We really have the whole process streamlined for our own use.

Attached is the small utility we use to run the mplex1.exe program.

And thanks very much to mplex1.exe author as it really works with great quality in its reproduction of the two files created from ProjectX.

No more out of sync movies and lots of Disc space saved.

tre31
5th August 2008, 06:51
For HD (mpeg-2) editing I use this process:
- capture using whatever in .ts format
- cut of start & end overlap with projectx - demux
- edit out anything extra (ads) using cuttermaran
- prepare for encode by loading mpeg-2 video into dgindex - save project giving you the .d2v project file which you can then use in megui (avisynth creator).
- encode HD mpeg-2 source using megui too 720p x264 format (2 hour movie = 1 dvd very good quality) - DXVA HD high quality megui profile, if you wanted too reduce size (1 cd per hour) you could use DXVA SD high quality profile and resize too dvd resolution 16:9 (720x576 PAL or 720x480 NTSC - you can set 16:9 aspect ratio in the resulting mkv output later on when remuxing video & audio using mkvmerge from mkvtoolnix).

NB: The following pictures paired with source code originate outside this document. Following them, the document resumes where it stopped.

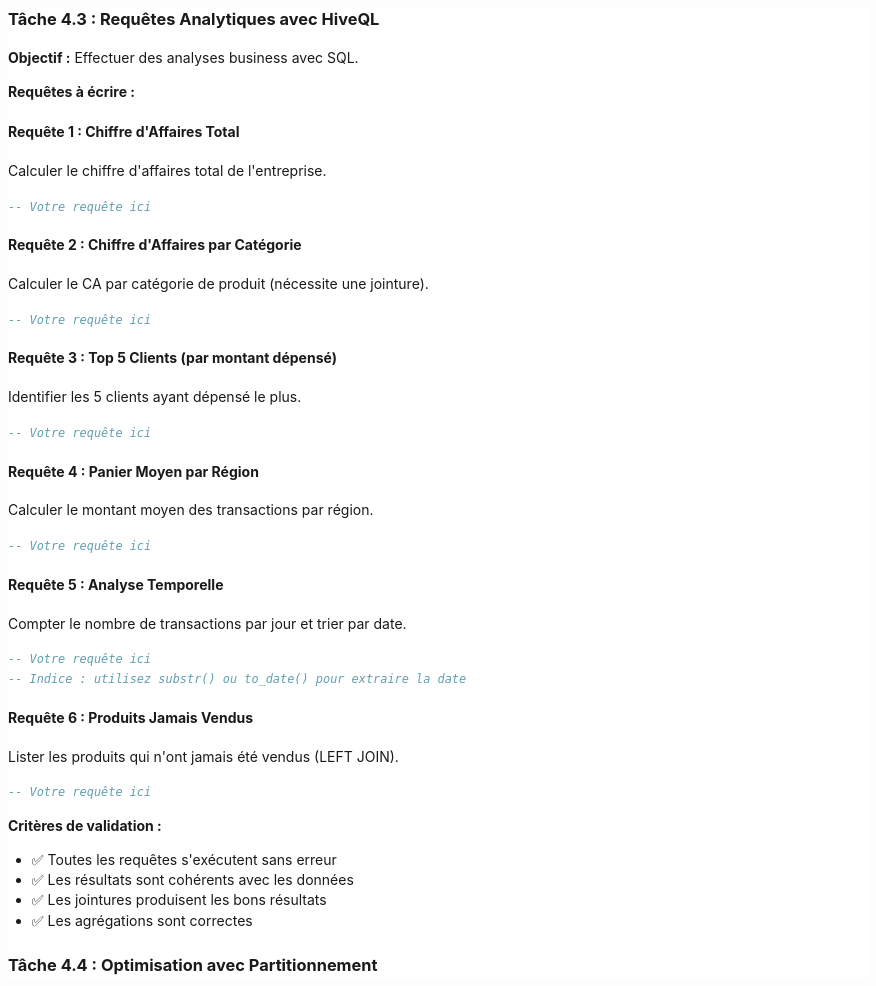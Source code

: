 ### Tâche 4.3 : Requêtes Analytiques avec HiveQL

**Objectif :** Effectuer des analyses business avec SQL.

**Requêtes à écrire :**

#### Requête 1 : Chiffre d'Affaires Total
Calculer le chiffre d'affaires total de l'entreprise.

```sql
-- Votre requête ici
```

#### Requête 2 : Chiffre d'Affaires par Catégorie
Calculer le CA par catégorie de produit (nécessite une jointure).

```sql
-- Votre requête ici
```

#### Requête 3 : Top 5 Clients (par montant dépensé)
Identifier les 5 clients ayant dépensé le plus.

```sql
-- Votre requête ici
```

#### Requête 4 : Panier Moyen par Région
Calculer le montant moyen des transactions par région.

```sql
-- Votre requête ici
```

#### Requête 5 : Analyse Temporelle
Compter le nombre de transactions par jour et trier par date.

```sql
-- Votre requête ici
-- Indice : utilisez substr() ou to_date() pour extraire la date
```

#### Requête 6 : Produits Jamais Vendus
Lister les produits qui n'ont jamais été vendus (LEFT JOIN).

```sql
-- Votre requête ici
```

**Critères de validation :**
- ✅ Toutes les requêtes s'exécutent sans erreur
- ✅ Les résultats sont cohérents avec les données
- ✅ Les jointures produisent les bons résultats
- ✅ Les agrégations sont correctes

### Tâche 4.4 : Optimisation avec Partitionnement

Both the quality and compression using those methods are pretty much as good as it gets at this point in time.

The problem I see with what you are doing there (still not even sure what format the output is in? avidemux -> mpg ? shouldn't the output be .avi and use a avi compliant codec - eg xvid?)
is you are either compressing mpeg-2 too mpeg-1 - large loss of quality, or you are compressing too an mpeg-4 based codec using avidemux such as xvid - while the quality of that is good, x264 is better.

Anyway, hope that gives you a hint on some ideas.

halsboss
5th August 2008, 13:54
Too many steps, too hard. Do it in VideoReDo TV Suite ... http://www.videoredo.com/en/
Cheap at twice the price.

heather
6th August 2008, 02:09
The problem I see with what you are doing there (still not even sure what format the output is in? avidemux -> mpg ? shouldn't the output be .avi and use a avi compliant codec - eg xvid?)
is you are either compressing mpeg-2 too mpeg-1 - large loss of quality, or you are compressing too an mpeg-4 based codec using avidemux such as xvid - while the quality of that is good, x264 is better.

Output - We get excellent DVD quality. The Finished Format is in MPEG-2, compatible with DVD standards with Avidemux. Only takes 3 hours overall to do the whole operation on a 1hr 15 min capture (about 45 min actual TV is used in final Production - cutting adverts etc.)

Thanks for your input tre31 and i will give it a go.

halsbos - yep good product have tried it out but it does not do any compression unless u get the TV Suite as you mention but a bit costly!

heather
10th August 2008, 01:35
I have now dropped using mplex1.exe and do the remuxing with AVIDEMUX.